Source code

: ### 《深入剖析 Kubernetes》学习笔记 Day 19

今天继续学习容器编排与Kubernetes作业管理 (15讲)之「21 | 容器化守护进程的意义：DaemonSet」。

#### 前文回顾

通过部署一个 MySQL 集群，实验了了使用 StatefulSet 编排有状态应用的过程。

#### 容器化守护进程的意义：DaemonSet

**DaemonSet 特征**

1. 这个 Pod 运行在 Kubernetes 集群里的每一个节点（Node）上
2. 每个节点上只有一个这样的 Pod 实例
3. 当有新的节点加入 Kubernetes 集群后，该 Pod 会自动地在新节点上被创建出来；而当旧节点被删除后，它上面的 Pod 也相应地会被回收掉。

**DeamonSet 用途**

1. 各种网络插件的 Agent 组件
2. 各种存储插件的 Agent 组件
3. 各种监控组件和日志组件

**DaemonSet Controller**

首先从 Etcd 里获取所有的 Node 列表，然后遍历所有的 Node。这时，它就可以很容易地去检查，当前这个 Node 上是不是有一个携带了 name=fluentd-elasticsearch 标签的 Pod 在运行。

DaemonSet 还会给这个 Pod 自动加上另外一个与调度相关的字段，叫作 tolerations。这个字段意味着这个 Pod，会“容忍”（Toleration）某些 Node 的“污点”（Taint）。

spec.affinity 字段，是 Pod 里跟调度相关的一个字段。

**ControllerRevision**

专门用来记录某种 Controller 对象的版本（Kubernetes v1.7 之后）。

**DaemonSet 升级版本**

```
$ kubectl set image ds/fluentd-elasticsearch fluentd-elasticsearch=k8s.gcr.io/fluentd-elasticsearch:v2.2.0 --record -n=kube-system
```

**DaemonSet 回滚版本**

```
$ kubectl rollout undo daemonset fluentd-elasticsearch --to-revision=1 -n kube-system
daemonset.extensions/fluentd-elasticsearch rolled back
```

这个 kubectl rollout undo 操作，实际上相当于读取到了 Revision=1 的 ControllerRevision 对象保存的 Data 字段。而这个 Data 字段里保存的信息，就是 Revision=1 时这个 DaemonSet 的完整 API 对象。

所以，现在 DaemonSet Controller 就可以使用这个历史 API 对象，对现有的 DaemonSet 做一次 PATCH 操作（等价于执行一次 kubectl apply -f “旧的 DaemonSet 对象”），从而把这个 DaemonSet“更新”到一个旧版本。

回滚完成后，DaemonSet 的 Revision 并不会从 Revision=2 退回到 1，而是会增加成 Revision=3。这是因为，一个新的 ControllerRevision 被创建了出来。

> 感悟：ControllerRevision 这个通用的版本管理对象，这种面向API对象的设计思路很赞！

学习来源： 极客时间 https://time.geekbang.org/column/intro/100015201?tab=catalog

▶ _Task to carry out_
Look back at the records above. Repeat all of them exactly.

▶ _Response to this task_
Source code

: ### 《深入剖析 Kubernetes》学习笔记 Day 19

今天继续学习容器编排与Kubernetes作业管理 (15讲)之「21 | 容器化守护进程的意义：DaemonSet」。

#### 前文回顾

通过部署一个 MySQL 集群，实验了了使用 StatefulSet 编排有状态应用的过程。

#### 容器化守护进程的意义：DaemonSet

**DaemonSet 特征**

1. 这个 Pod 运行在 Kubernetes 集群里的每一个节点（Node）上
2. 每个节点上只有一个这样的 Pod 实例
3. 当有新的节点加入 Kubernetes 集群后，该 Pod 会自动地在新节点上被创建出来；而当旧节点被删除后，它上面的 Pod 也相应地会被回收掉。

**DeamonSet 用途**

1. 各种网络插件的 Agent 组件
2. 各种存储插件的 Agent 组件
3. 各种监控组件和日志组件

**DaemonSet Controller**

首先从 Etcd 里获取所有的 Node 列表，然后遍历所有的 Node。这时，它就可以很容易地去检查，当前这个 Node 上是不是有一个携带了 name=fluentd-elasticsearch 标签的 Pod 在运行。

DaemonSet 还会给这个 Pod 自动加上另外一个与调度相关的字段，叫作 tolerations。这个字段意味着这个 Pod，会“容忍”（Toleration）某些 Node 的“污点”（Taint）。

spec.affinity 字段，是 Pod 里跟调度相关的一个字段。

**ControllerRevision**

专门用来记录某种 Controller 对象的版本（Kubernetes v1.7 之后）。

**DaemonSet 升级版本**

```
$ kubectl set image ds/fluentd-elasticsearch fluentd-elasticsearch=k8s.gcr.io/fluentd-elasticsearch:v2.2.0 --record -n=kube-system
```

**DaemonSet 回滚版本**

```
$ kubectl rollout undo daemonset fluentd-elasticsearch --to-revision=1 -n kube-system
daemonset.extensions/fluentd-elasticsearch rolled back
```

这个 kubectl rollout undo 操作，实际上相当于读取到了 Revision=1 的 ControllerRevision 对象保存的 Data 字段。而这个 Data 字段里保存的信息，就是 Revision=1 时这个 DaemonSet 的完整 API 对象。

所以，现在 DaemonSet Controller 就可以使用这个历史 API 对象，对现有的 DaemonSet 做一次 PATCH 操作（等价于执行一次 kubectl apply -f “旧的 DaemonSet 对象”），从而把这个 DaemonSet“更新”到一个旧版本。

回滚完成后，DaemonSet 的 Revision 并不会从 Revision=2 退回到 1，而是会增加成 Revision=3。这是因为，一个新的 ControllerRevision 被创建了出来。

> 感悟：ControllerRevision 这个通用的版本管理对象，这种面向API对象的设计思路很赞！

学习来源： 极客时间 https://time.geekbang.org/column/intro/100015201?tab=catalog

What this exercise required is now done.